Windy City Limousine Company, LLC v. Sal Milazzo
123 N.E.3d 469
Ill. App. Ct.2019Background
- Windy City (plaintiff) operated a large limousine business; Sal and Janet Milazzo were former executives fired in February 2014. Windy City alleged they copied and transferred confidential company data and used it to form a competing company, Signature.
- The parties entered an agreed temporary restraining order (TRO) on May 16, 2014 defining “Confidential Information” and containing the Milazzos’ representation that from February 14, 2014 through May 16, 2014 they had not used, reproduced, disclosed, or distributed Windy City’s confidential information.
- Windy City later filed an indirect criminal contempt petition (Feb 2015) alleging (1) the Milazzos’ TRO representation was false (they had transferred confidential information) and (2) they continued to use that information in violation of the TRO up to the petition date. Windy City sought incarceration and fines.

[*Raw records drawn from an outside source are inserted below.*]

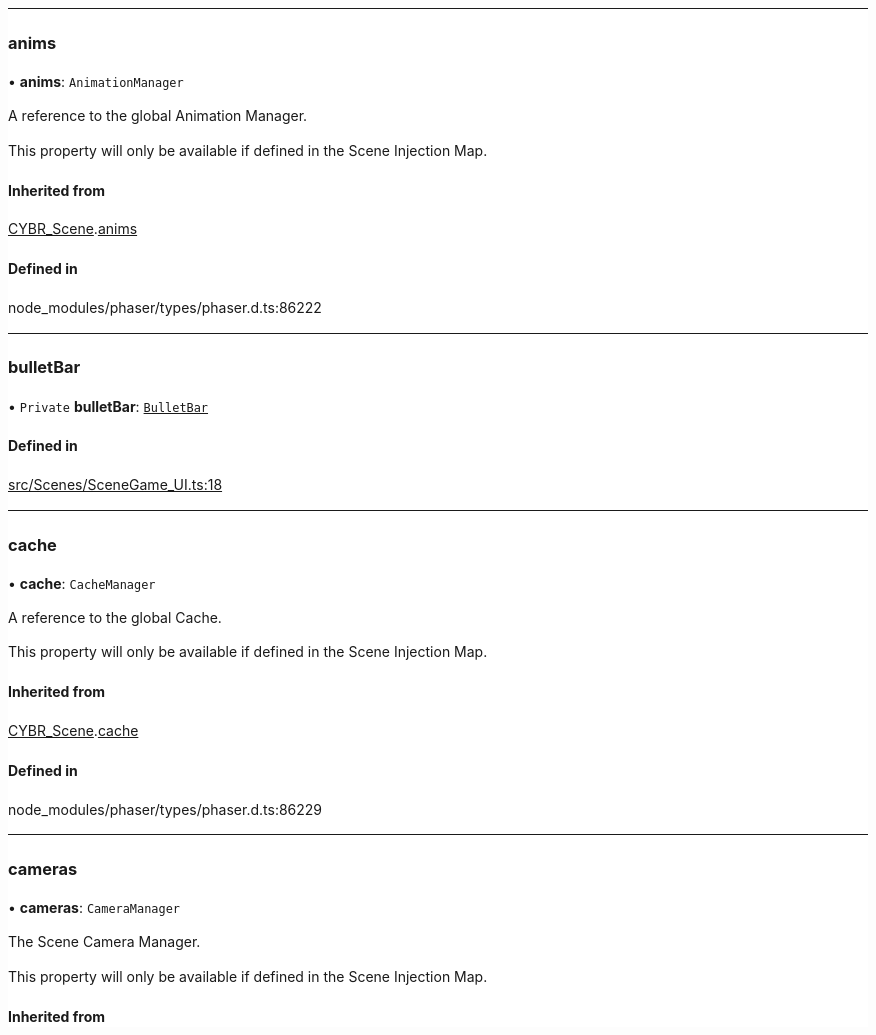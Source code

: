 ___

### anims

• **anims**: `AnimationManager`

A reference to the global Animation Manager.

This property will only be available if defined in the Scene Injection Map.

#### Inherited from

[CYBR_Scene](Scenes_CYBR_Scene.CYBR_Scene.md).[anims](Scenes_CYBR_Scene.CYBR_Scene.md#anims)

#### Defined in

node_modules/phaser/types/phaser.d.ts:86222

___

### bulletBar

• `Private` **bulletBar**: [`BulletBar`](UI_BulletBar.BulletBar.md)

#### Defined in

[src/Scenes/SceneGame_UI.ts:18](https://github.com/Pldu78/Cyber2D-1/blob/f2bef66/src/Scenes/SceneGame_UI.ts#L18)

___

### cache

• **cache**: `CacheManager`

A reference to the global Cache.

This property will only be available if defined in the Scene Injection Map.

#### Inherited from

[CYBR_Scene](Scenes_CYBR_Scene.CYBR_Scene.md).[cache](Scenes_CYBR_Scene.CYBR_Scene.md#cache)

#### Defined in

node_modules/phaser/types/phaser.d.ts:86229

___

### cameras

• **cameras**: `CameraManager`

The Scene Camera Manager.

This property will only be available if defined in the Scene Injection Map.

#### Inherited from
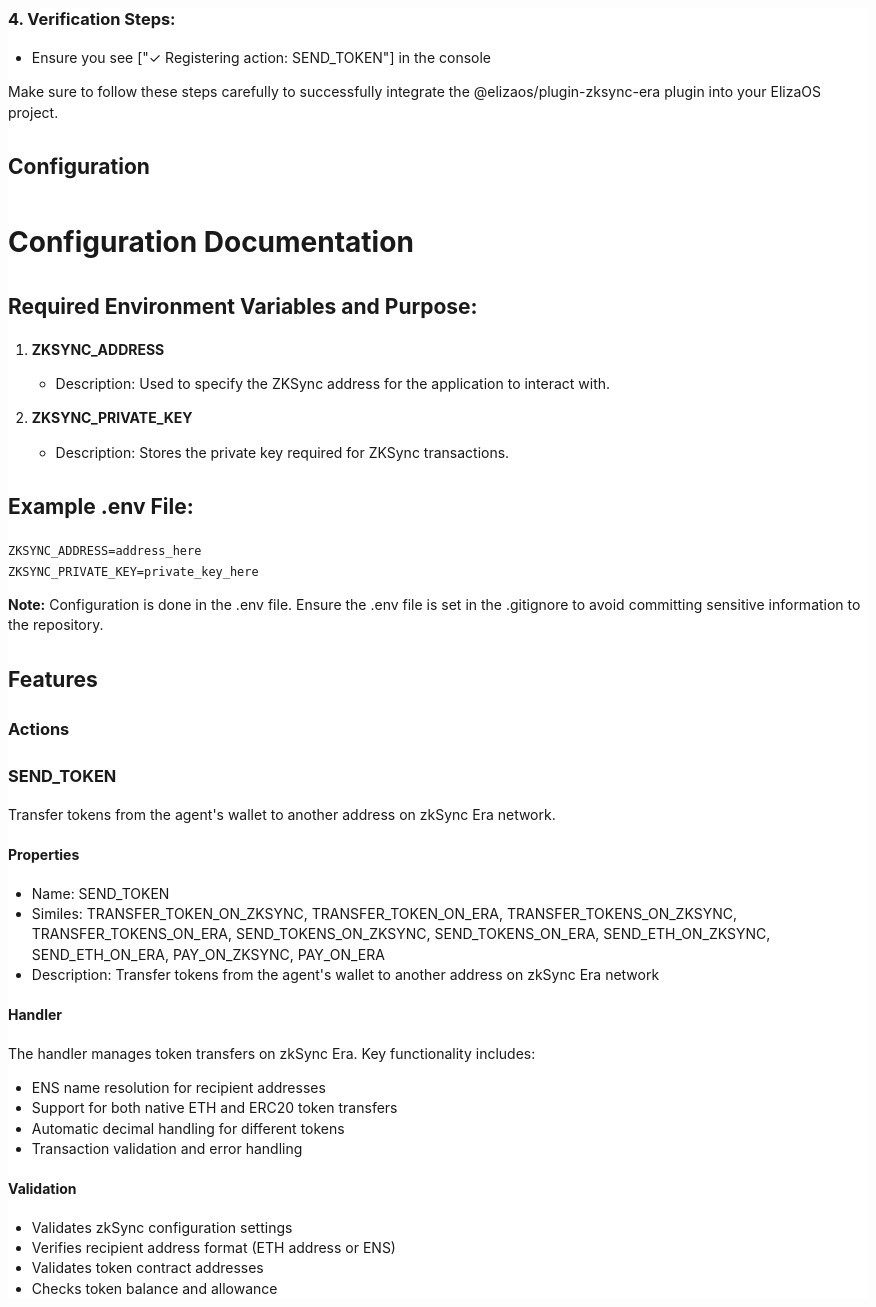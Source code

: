 ### 4. Verification Steps:
- Ensure you see ["✓ Registering action: SEND_TOKEN"] in the console

Make sure to follow these steps carefully to successfully integrate the @elizaos/plugin-zksync-era plugin into your ElizaOS project.

## Configuration
# Configuration Documentation

## Required Environment Variables and Purpose:
1. **ZKSYNC_ADDRESS**  
   - Description: Used to specify the ZKSync address for the application to interact with.
  
2. **ZKSYNC_PRIVATE_KEY**  
   - Description: Stores the private key required for ZKSync transactions.

## Example .env File:
```plaintext
ZKSYNC_ADDRESS=address_here
ZKSYNC_PRIVATE_KEY=private_key_here
```

**Note:** Configuration is done in the .env file. Ensure the .env file is set in the .gitignore to avoid committing sensitive information to the repository.

## Features

### Actions

### SEND_TOKEN
Transfer tokens from the agent's wallet to another address on zkSync Era network.

#### Properties
- Name: SEND_TOKEN
- Similes: TRANSFER_TOKEN_ON_ZKSYNC, TRANSFER_TOKEN_ON_ERA, TRANSFER_TOKENS_ON_ZKSYNC, TRANSFER_TOKENS_ON_ERA, SEND_TOKENS_ON_ZKSYNC, SEND_TOKENS_ON_ERA, SEND_ETH_ON_ZKSYNC, SEND_ETH_ON_ERA, PAY_ON_ZKSYNC, PAY_ON_ERA
- Description: Transfer tokens from the agent's wallet to another address on zkSync Era network

#### Handler
The handler manages token transfers on zkSync Era. Key functionality includes:
- ENS name resolution for recipient addresses
- Support for both native ETH and ERC20 token transfers
- Automatic decimal handling for different tokens
- Transaction validation and error handling

#### Validation
- Validates zkSync configuration settings
- Verifies recipient address format (ETH address or ENS)
- Validates token contract addresses
- Checks token balance and allowance
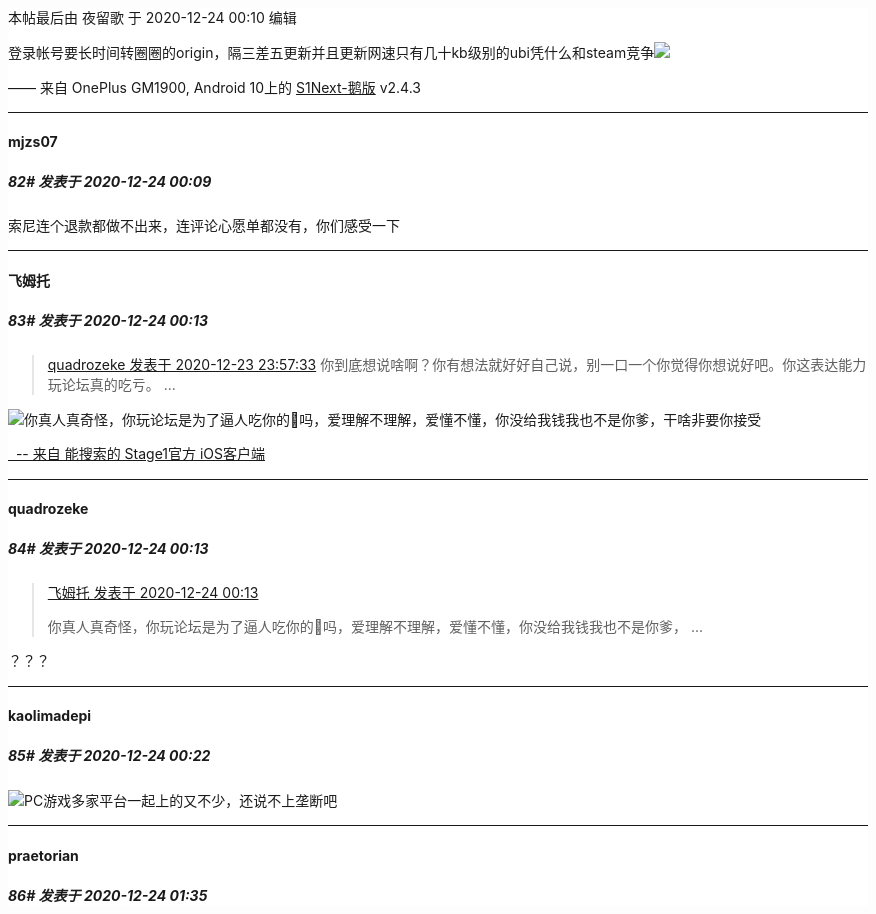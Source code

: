 
 本帖最后由 夜留歌 于 2020-12-24 00:10 编辑 

登录帐号要长时间转圈圈的origin，隔三差五更新并且更新网速只有几十kb级别的ubi凭什么和steam竞争<img src="https://static.saraba1st.com/image/smiley/face2017/133.png" referrerpolicy="no-referrer">

—— 来自 OnePlus GM1900, Android 10上的 [S1Next-鹅版](https://github.com/ykrank/S1-Next/releases) v2.4.3


-----

####  mjzs07  
##### 82#       发表于 2020-12-24 00:09


索尼连个退款都做不出来，连评论心愿单都没有，你们感受一下


-----

####  飞姆托  
##### 83#       发表于 2020-12-24 00:13


<blockquote><a href="httphttps://bbs.saraba1st.com/2b/forum.php?mod=redirect&amp;goto=findpost&amp;pid=49824348&amp;ptid=1979231" target="_blank">quadrozeke 发表于 2020-12-23 23:57:33</a>
你到底想说啥啊？你有想法就好好自己说，别一口一个你觉得你想说好吧。你这表达能力玩论坛真的吃亏。 ...</blockquote><img src="https://static.saraba1st.com/image/smiley/face2017/065.png" referrerpolicy="no-referrer">你真人真奇怪，你玩论坛是为了逼人吃你的💩吗，爱理解不理解，爱懂不懂，你没给我钱我也不是你爹，干啥非要你接受

[  -- 来自 能搜索的 Stage1官方 iOS客户端](https://itunes.apple.com/fi/app/saraba1st/id1221237470?mt=8)


-----

####  quadrozeke  
##### 84#       发表于 2020-12-24 00:13


<blockquote><a href="httphttps://bbs.saraba1st.com/2b/forum.php?mod=redirect&amp;goto=findpost&amp;pid=49824480&amp;ptid=1979231" target="_blank">飞姆托 发表于 2020-12-24 00:13</a>

你真人真奇怪，你玩论坛是为了逼人吃你的💩吗，爱理解不理解，爱懂不懂，你没给我钱我也不是你爹， ...</blockquote>
？？？


-----

####  kaolimadepi  
##### 85#       发表于 2020-12-24 00:22


<img src="https://static.saraba1st.com/image/smiley/face2017/001.png" referrerpolicy="no-referrer">PC游戏多家平台一起上的又不少，还说不上垄断吧


-----

####  praetorian  
##### 86#       发表于 2020-12-24 01:35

- Forensic reports (2014) indicated post-termination activity on company laptops, multiple USB attachments, and references to Windy City files in cloud accounts; Windy City served detailed bills of particulars based on that work.
- The circuit court dismissed the petition, reasoning defendants could not have willfully violated a prospective injunction by past conduct (ex post facto concern) and later suggested the petition lacked specificity; Windy City’s motion to reconsider was denied. Windy City appealed.
Issues
| Issue | Plaintiff's Argument | Defendant's Argument | Held |
|---|---|---|---|
| Whether a false representation in a court-filed TRO about past conduct can support criminal contempt | A knowingly false representation in the TRO is contempt (no ex post facto problem because the charge targets the false statement, not retroactive punishment) | TRO grants prospective relief only; conduct before entry cannot support contempt for violating the order | A false court filing may support constructive direct (treated as indirect) criminal contempt; court erred to dismiss on ex post facto grounds because the allegation targeted the false representation itself |
| Whether the petition sufficiently alleged the nature of the contempt charges | The petition plus detailed bills of particulars gave adequate notice of the charges and supporting facts | Petition was vague and conclusory; defendants could not prepare a defense from the petition alone | Petition was legally insufficient: charging document lacked necessary specific and definite allegations; bills of particulars cannot cure a deficient petition |
| Whether entrapment concerns justified denying reconsideration or dismissal | Windy City: entrapment was irrelevant; it had shown improper retention/use | Milazzos: court noted entrapment concern in context of compelled return of devices; defendants argued procedural defects | Court’s denial of reconsideration was affirmed because dismissal on sufficiency grounds was proper; entrapment discussion was unnecessary to the appellate holding |
| Whether the prosecutor (private party) could appeal dismissal of an indirect criminal contempt petition | Windy City: permitted to appeal dismissal under Criminal Code §114‑1(a)(8) procedural posture | (Implied) defendants: appealability questionable where contemnor acquittal would bar appeal | Appellate court found it had jurisdiction to review dismissal of a petition for failure to state an offense and proceeded with the appeal |
Key Cases Cited
- People v. Geiger, 2012 IL 113181 (Illinois Supreme Court) (definition and scope of contempt)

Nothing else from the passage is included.